### TRY IT
Lines in the listing below may contain the word "that". State how many do, and nothing more.

--- PROVIDED RECORDS ---

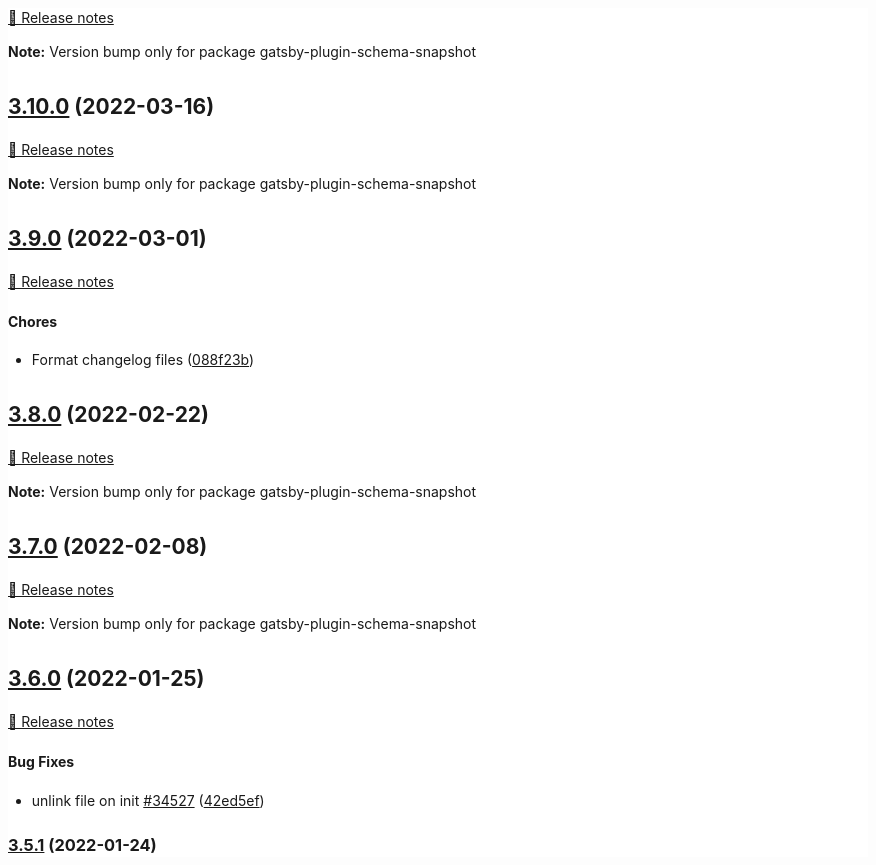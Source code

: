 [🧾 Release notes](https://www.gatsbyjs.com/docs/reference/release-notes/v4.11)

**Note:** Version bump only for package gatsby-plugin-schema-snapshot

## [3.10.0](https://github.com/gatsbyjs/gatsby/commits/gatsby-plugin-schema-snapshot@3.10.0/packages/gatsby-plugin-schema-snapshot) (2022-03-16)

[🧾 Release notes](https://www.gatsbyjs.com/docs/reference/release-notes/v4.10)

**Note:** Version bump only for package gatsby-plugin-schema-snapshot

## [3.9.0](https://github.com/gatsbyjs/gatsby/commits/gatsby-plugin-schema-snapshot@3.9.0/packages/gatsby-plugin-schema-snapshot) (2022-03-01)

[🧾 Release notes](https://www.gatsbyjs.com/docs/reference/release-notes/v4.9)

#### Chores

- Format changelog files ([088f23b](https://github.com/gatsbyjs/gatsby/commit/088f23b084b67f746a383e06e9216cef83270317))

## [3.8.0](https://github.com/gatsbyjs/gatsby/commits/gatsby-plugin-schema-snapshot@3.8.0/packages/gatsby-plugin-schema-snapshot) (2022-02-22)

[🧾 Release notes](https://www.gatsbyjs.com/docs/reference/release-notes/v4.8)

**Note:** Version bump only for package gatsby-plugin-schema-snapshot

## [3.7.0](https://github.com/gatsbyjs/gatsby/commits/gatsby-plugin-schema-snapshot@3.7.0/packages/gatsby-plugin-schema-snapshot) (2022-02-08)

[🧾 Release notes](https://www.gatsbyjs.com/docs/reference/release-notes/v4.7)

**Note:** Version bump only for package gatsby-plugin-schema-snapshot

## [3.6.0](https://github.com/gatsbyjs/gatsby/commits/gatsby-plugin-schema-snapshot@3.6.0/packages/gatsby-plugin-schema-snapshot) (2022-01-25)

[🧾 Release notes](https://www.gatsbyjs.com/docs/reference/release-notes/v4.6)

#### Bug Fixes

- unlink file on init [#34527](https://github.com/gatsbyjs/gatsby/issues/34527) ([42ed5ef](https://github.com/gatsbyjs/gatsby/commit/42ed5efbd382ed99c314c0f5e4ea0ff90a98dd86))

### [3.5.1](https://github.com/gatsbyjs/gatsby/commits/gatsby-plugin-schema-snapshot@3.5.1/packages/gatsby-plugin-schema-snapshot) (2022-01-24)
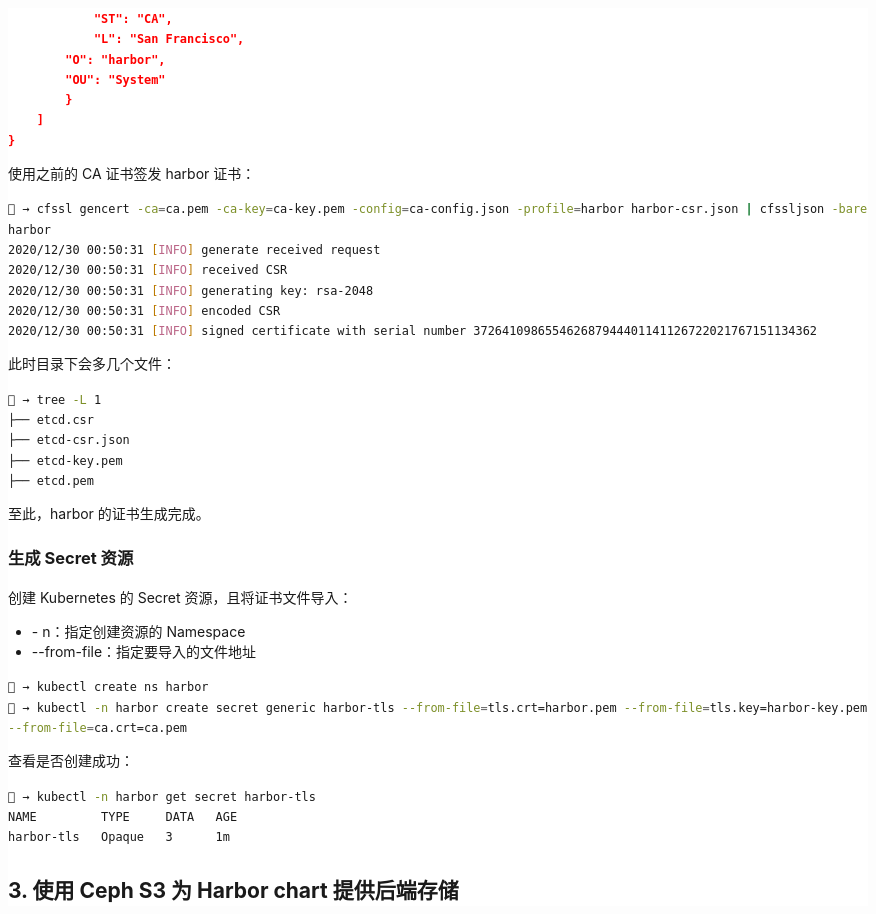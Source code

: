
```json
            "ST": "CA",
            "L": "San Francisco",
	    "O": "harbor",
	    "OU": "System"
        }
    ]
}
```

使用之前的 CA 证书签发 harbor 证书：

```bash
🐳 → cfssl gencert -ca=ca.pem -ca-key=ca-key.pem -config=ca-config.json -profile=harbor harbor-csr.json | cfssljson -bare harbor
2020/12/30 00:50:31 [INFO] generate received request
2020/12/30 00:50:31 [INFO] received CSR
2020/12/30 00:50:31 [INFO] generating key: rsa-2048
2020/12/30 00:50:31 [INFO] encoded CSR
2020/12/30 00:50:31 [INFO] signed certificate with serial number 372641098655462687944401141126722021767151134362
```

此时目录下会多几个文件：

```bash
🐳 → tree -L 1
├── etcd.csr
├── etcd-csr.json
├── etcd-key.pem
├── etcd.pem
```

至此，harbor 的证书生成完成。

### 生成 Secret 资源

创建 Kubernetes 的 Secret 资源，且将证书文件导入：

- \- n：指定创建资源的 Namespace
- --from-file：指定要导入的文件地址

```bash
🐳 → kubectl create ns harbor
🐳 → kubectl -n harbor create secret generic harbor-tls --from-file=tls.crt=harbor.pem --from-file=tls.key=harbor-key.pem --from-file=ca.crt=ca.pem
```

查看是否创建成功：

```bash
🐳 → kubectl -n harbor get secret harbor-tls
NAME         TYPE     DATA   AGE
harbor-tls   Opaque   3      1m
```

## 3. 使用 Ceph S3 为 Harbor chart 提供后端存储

---
--- PROVIDED RECORDS ---

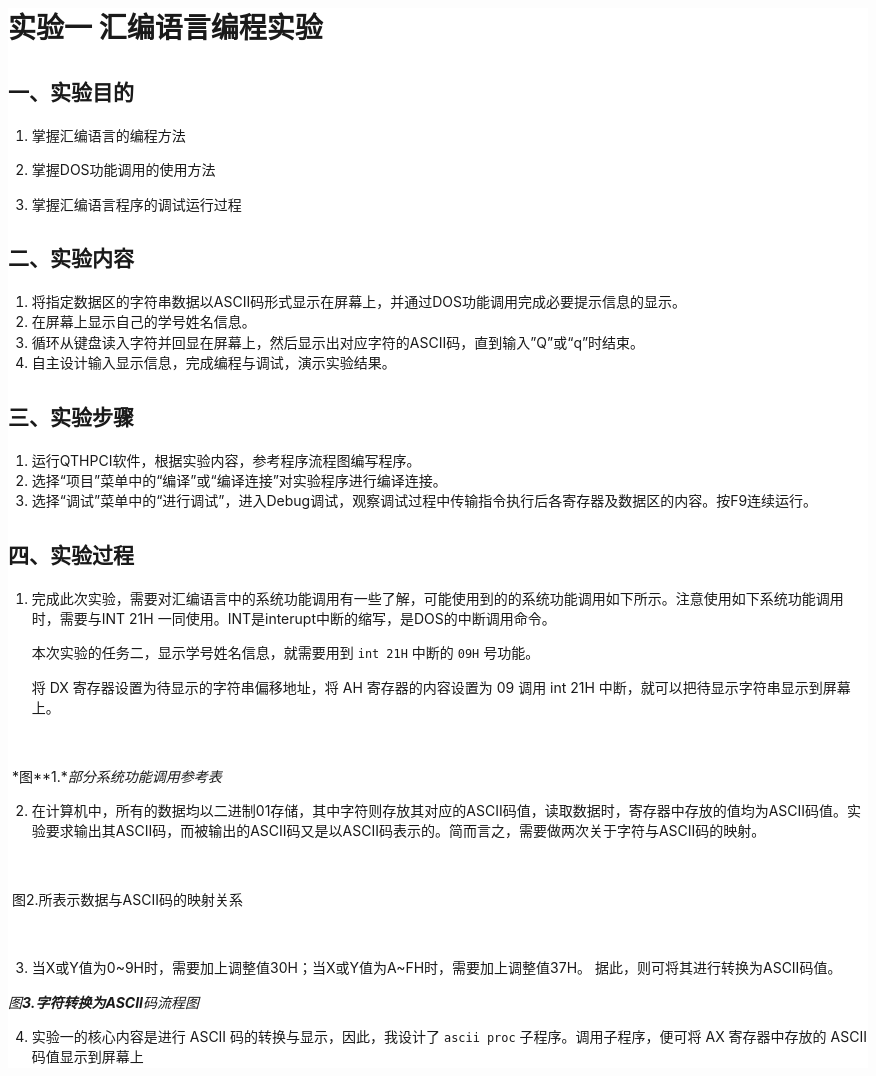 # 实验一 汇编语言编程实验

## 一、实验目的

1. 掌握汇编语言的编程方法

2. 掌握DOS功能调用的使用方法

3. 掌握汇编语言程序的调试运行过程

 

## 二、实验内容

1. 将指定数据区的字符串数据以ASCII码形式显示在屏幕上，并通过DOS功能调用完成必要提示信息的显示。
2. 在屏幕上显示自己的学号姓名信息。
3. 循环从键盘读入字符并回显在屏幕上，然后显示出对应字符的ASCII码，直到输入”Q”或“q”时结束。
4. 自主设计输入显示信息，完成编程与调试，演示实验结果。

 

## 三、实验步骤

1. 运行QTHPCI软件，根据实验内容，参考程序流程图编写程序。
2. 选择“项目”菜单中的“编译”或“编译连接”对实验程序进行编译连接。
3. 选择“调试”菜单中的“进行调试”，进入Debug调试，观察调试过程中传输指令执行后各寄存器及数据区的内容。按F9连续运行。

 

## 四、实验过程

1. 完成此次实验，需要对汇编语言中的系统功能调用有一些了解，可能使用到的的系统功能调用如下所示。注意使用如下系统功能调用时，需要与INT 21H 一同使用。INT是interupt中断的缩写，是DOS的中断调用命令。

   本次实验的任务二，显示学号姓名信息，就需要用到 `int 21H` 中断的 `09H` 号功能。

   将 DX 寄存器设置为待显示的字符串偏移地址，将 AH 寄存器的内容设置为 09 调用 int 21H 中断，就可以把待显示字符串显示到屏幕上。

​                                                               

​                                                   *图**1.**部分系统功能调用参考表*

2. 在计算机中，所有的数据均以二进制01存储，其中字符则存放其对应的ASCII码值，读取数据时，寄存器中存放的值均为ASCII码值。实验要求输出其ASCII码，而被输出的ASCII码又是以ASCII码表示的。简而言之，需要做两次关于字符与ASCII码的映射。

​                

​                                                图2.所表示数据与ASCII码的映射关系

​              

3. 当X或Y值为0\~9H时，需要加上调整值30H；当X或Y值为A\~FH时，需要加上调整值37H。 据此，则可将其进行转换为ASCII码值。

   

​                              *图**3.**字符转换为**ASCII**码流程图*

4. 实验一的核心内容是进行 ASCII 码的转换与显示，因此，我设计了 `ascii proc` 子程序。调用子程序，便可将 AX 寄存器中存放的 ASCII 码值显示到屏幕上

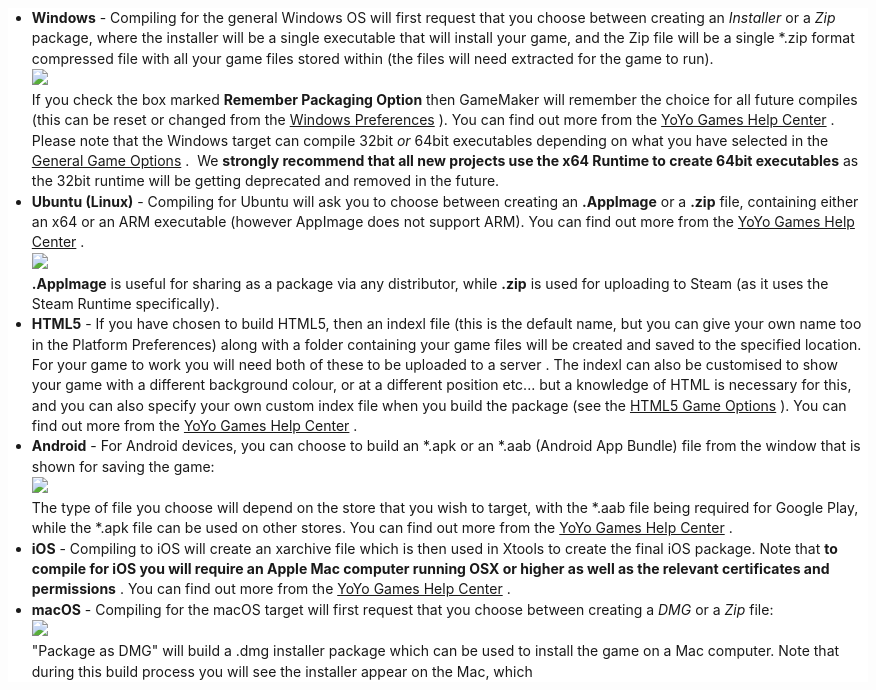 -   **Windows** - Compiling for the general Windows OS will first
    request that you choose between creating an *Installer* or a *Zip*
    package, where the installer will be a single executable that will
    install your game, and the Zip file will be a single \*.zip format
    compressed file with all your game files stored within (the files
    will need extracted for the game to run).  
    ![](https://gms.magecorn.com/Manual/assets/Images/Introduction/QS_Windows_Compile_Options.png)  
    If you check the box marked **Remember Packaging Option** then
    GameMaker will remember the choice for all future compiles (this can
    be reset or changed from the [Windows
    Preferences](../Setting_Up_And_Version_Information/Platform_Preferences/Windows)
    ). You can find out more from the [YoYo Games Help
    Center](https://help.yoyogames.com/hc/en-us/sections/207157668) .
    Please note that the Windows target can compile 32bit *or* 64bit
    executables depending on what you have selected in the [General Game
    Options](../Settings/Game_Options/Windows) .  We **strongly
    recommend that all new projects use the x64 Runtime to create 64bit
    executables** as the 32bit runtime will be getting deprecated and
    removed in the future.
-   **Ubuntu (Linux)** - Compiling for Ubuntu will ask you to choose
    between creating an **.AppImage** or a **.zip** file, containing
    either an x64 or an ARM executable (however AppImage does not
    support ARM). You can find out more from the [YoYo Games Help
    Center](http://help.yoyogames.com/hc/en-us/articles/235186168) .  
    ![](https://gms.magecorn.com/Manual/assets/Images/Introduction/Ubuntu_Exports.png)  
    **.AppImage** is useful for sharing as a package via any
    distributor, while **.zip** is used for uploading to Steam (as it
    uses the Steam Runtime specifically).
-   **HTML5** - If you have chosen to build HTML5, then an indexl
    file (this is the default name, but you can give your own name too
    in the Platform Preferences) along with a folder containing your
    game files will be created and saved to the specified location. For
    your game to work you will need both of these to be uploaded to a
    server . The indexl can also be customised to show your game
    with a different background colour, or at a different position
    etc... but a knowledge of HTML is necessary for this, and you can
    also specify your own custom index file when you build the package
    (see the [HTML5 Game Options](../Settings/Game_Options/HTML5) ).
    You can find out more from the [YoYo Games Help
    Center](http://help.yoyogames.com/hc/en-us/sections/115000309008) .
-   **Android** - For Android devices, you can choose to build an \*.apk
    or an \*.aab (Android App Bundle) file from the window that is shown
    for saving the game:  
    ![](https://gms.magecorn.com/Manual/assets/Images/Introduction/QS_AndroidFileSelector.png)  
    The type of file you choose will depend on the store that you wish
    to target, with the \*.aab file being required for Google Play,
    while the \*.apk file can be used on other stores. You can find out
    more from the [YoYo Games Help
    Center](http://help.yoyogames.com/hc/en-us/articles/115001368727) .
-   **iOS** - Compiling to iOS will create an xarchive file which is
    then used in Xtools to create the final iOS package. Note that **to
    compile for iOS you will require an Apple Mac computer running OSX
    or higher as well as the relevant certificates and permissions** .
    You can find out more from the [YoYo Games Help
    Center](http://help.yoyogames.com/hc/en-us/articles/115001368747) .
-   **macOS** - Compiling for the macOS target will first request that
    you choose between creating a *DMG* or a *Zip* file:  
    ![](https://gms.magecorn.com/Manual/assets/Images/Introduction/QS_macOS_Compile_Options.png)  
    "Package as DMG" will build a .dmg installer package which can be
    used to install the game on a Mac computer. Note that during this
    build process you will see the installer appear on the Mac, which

---

### TASK RESPONSE
9